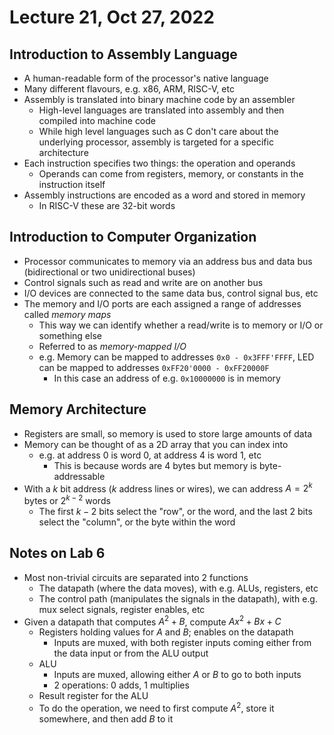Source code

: # Lecture 21, Oct 27, 2022

## Introduction to Assembly Language

* A human-readable form of the processor's native language
* Many different flavours, e.g. x86, ARM, RISC-V, etc
* Assembly is translated into binary machine code by an assembler
	* High-level languages are translated into assembly and then compiled into machine code
	* While high level languages such as C don't care about the underlying processor, assembly is targeted for a specific architecture
* Each instruction specifies two things: the operation and operands
	* Operands can come from registers, memory, or constants in the instruction itself
* Assembly instructions are encoded as a word and stored in memory
	* In RISC-V these are 32-bit words

## Introduction to Computer Organization

* Processor communicates to memory via an address bus and data bus (bidirectional or two unidirectional buses)
* Control signals such as read and write are on another bus
* I/O devices are connected to the same data bus, control signal bus, etc
* The memory and I/O ports are each assigned a range of addresses called *memory maps*
	* This way we can identify whether a read/write is to memory or I/O or something else
	* Referred to as *memory-mapped I/O*
	* e.g. Memory can be mapped to addresses `0x0 - 0x3FFF'FFFF`, LED can be mapped to addresses `0xFF20'0000 - 0xFF20000F`
		* In this case an address of e.g. `0x10000000` is in memory

## Memory Architecture

* Registers are small, so memory is used to store large amounts of data
* Memory can be thought of as a 2D array that you can index into
	* e.g. at address 0 is word 0, at address 4 is word 1, etc
		* This is because words are 4 bytes but memory is byte-addressable
* With a $k$ bit address ($k$ address lines or wires), we can address $A = 2^k$ bytes or $2^{k - 2}$ words
	* The first $k - 2$ bits select the "row", or the word, and the last 2 bits select the "column", or the byte within the word

## Notes on Lab 6

* Most non-trivial circuits are separated into 2 functions
	* The datapath (where the data moves), with e.g. ALUs, registers, etc
	* The control path (manipulates the signals in the datapath), with e.g. mux select signals, register enables, etc
* Given a datapath that computes $A^2 + B$, compute $Ax^2 + Bx + C$
	* Registers holding values for $A$ and $B$; enables on the datapath
		* Inputs are muxed, with both register inputs coming either from the data input or from the ALU output
	* ALU
		* Inputs are muxed, allowing either $A$ or $B$ to go to both inputs
		* 2 operations: 0 adds, 1 multiplies
	* Result register for the ALU
	* To do the operation, we need to first compute $A^2$, store it somewhere, and then add $B$ to it


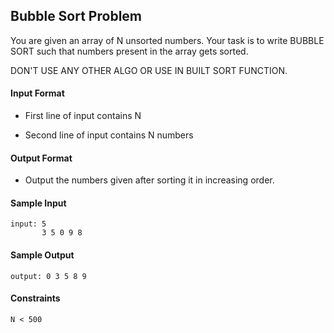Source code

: ## **Bubble Sort Problem**

You are given an array of N unsorted numbers. Your task is to write BUBBLE SORT such that numbers present in the array gets sorted.

DON'T USE ANY OTHER ALGO OR USE IN BUILT SORT FUNCTION.

#### **Input Format**

- First line of input contains N

- Second line of input contains N numbers

#### **Output Format**

- Output the numbers given after sorting it in increasing order.

#### **Sample Input**
    input: 5
           3 5 0 9 8 

#### **Sample Output**
    output: 0 3 5 8 9

#### **Constraints**
    N < 500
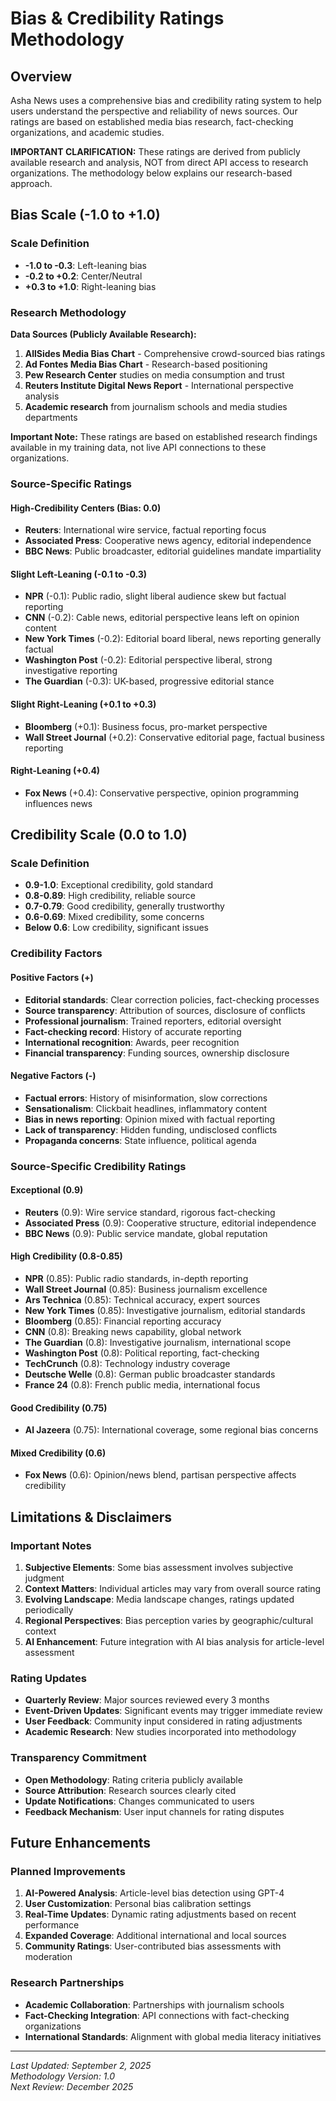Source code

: # Bias & Credibility Ratings Methodology

## Overview

Asha News uses a comprehensive bias and credibility rating system to help users understand the perspective and reliability of news sources. Our ratings are based on established media bias research, fact-checking organizations, and academic studies.

**IMPORTANT CLARIFICATION:** These ratings are derived from publicly available research and analysis, NOT from direct API access to research organizations. The methodology below explains our research-based approach.

## Bias Scale (-1.0 to +1.0)

### Scale Definition
- **-1.0 to -0.3**: Left-leaning bias
- **-0.2 to +0.2**: Center/Neutral
- **+0.3 to +1.0**: Right-leaning bias

### Research Methodology

**Data Sources (Publicly Available Research):**

1. **AllSides Media Bias Chart** - Comprehensive crowd-sourced bias ratings
2. **Ad Fontes Media Bias Chart** - Research-based positioning  
3. **Pew Research Center** studies on media consumption and trust
4. **Reuters Institute Digital News Report** - International perspective analysis
5. **Academic research** from journalism schools and media studies departments

**Important Note:** These ratings are based on established research findings available in my training data, not live API connections to these organizations.

### Source-Specific Ratings

#### High-Credibility Centers (Bias: 0.0)
- **Reuters**: International wire service, factual reporting focus
- **Associated Press**: Cooperative news agency, editorial independence
- **BBC News**: Public broadcaster, editorial guidelines mandate impartiality

#### Slight Left-Leaning (-0.1 to -0.3)
- **NPR** (-0.1): Public radio, slight liberal audience skew but factual reporting
- **CNN** (-0.2): Cable news, editorial perspective leans left on opinion content
- **New York Times** (-0.2): Editorial board liberal, news reporting generally factual
- **Washington Post** (-0.2): Editorial perspective liberal, strong investigative reporting
- **The Guardian** (-0.3): UK-based, progressive editorial stance

#### Slight Right-Leaning (+0.1 to +0.3)
- **Bloomberg** (+0.1): Business focus, pro-market perspective
- **Wall Street Journal** (+0.2): Conservative editorial page, factual business reporting

#### Right-Leaning (+0.4)
- **Fox News** (+0.4): Conservative perspective, opinion programming influences news

## Credibility Scale (0.0 to 1.0)

### Scale Definition
- **0.9-1.0**: Exceptional credibility, gold standard
- **0.8-0.89**: High credibility, reliable source
- **0.7-0.79**: Good credibility, generally trustworthy
- **0.6-0.69**: Mixed credibility, some concerns
- **Below 0.6**: Low credibility, significant issues

### Credibility Factors

#### Positive Factors (+)
- **Editorial standards**: Clear correction policies, fact-checking processes
- **Source transparency**: Attribution of sources, disclosure of conflicts
- **Professional journalism**: Trained reporters, editorial oversight
- **Fact-checking record**: History of accurate reporting
- **International recognition**: Awards, peer recognition
- **Financial transparency**: Funding sources, ownership disclosure

#### Negative Factors (-)
- **Factual errors**: History of misinformation, slow corrections
- **Sensationalism**: Clickbait headlines, inflammatory content
- **Bias in news reporting**: Opinion mixed with factual reporting
- **Lack of transparency**: Hidden funding, undisclosed conflicts
- **Propaganda concerns**: State influence, political agenda

### Source-Specific Credibility Ratings

#### Exceptional (0.9)
- **Reuters** (0.9): Wire service standard, rigorous fact-checking
- **Associated Press** (0.9): Cooperative structure, editorial independence
- **BBC News** (0.9): Public service mandate, global reputation

#### High Credibility (0.8-0.85)
- **NPR** (0.85): Public radio standards, in-depth reporting
- **Wall Street Journal** (0.85): Business journalism excellence
- **Ars Technica** (0.85): Technical accuracy, expert sources
- **New York Times** (0.85): Investigative journalism, editorial standards
- **Bloomberg** (0.85): Financial reporting accuracy
- **CNN** (0.8): Breaking news capability, global network
- **The Guardian** (0.8): Investigative journalism, international scope
- **Washington Post** (0.8): Political reporting, fact-checking
- **TechCrunch** (0.8): Technology industry coverage
- **Deutsche Welle** (0.8): German public broadcaster standards
- **France 24** (0.8): French public media, international focus

#### Good Credibility (0.75)
- **Al Jazeera** (0.75): International coverage, some regional bias concerns

#### Mixed Credibility (0.6)
- **Fox News** (0.6): Opinion/news blend, partisan perspective affects credibility

## Limitations & Disclaimers

### Important Notes
1. **Subjective Elements**: Some bias assessment involves subjective judgment
2. **Context Matters**: Individual articles may vary from overall source rating
3. **Evolving Landscape**: Media landscape changes, ratings updated periodically
4. **Regional Perspectives**: Bias perception varies by geographic/cultural context
5. **AI Enhancement**: Future integration with AI bias analysis for article-level assessment

### Rating Updates
- **Quarterly Review**: Major sources reviewed every 3 months
- **Event-Driven Updates**: Significant events may trigger immediate review
- **User Feedback**: Community input considered in rating adjustments
- **Academic Research**: New studies incorporated into methodology

### Transparency Commitment
- **Open Methodology**: Rating criteria publicly available
- **Source Attribution**: Research sources clearly cited
- **Update Notifications**: Changes communicated to users
- **Feedback Mechanism**: User input channels for rating disputes

## Future Enhancements

### Planned Improvements
1. **AI-Powered Analysis**: Article-level bias detection using GPT-4
2. **User Customization**: Personal bias calibration settings
3. **Real-Time Updates**: Dynamic rating adjustments based on recent performance
4. **Expanded Coverage**: Additional international and local sources
5. **Community Ratings**: User-contributed bias assessments with moderation

### Research Partnerships
- **Academic Collaboration**: Partnerships with journalism schools
- **Fact-Checking Integration**: API connections with fact-checking organizations
- **International Standards**: Alignment with global media literacy initiatives

---

*Last Updated: September 2, 2025*  
*Methodology Version: 1.0*  
*Next Review: December 2025*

== == ==

→ **Assignment**
Wherever the string "organizations" appears in the entries, copy that line.

→ **Output of the task**
Asha News uses a comprehensive bias and credibility rating system to help users understand the perspective and reliability of news sources. Our ratings are based on established media bias research, fact-checking organizations, and academic studies.
**IMPORTANT CLARIFICATION:** These ratings are derived from publicly available research and analysis, NOT from direct API access to research organizations. The methodology below explains our research-based approach.
**Important Note:** These ratings are based on established research findings available in my training data, not live API connections to these organizations.
- **Fact-Checking Integration**: API connections with fact-checking organizations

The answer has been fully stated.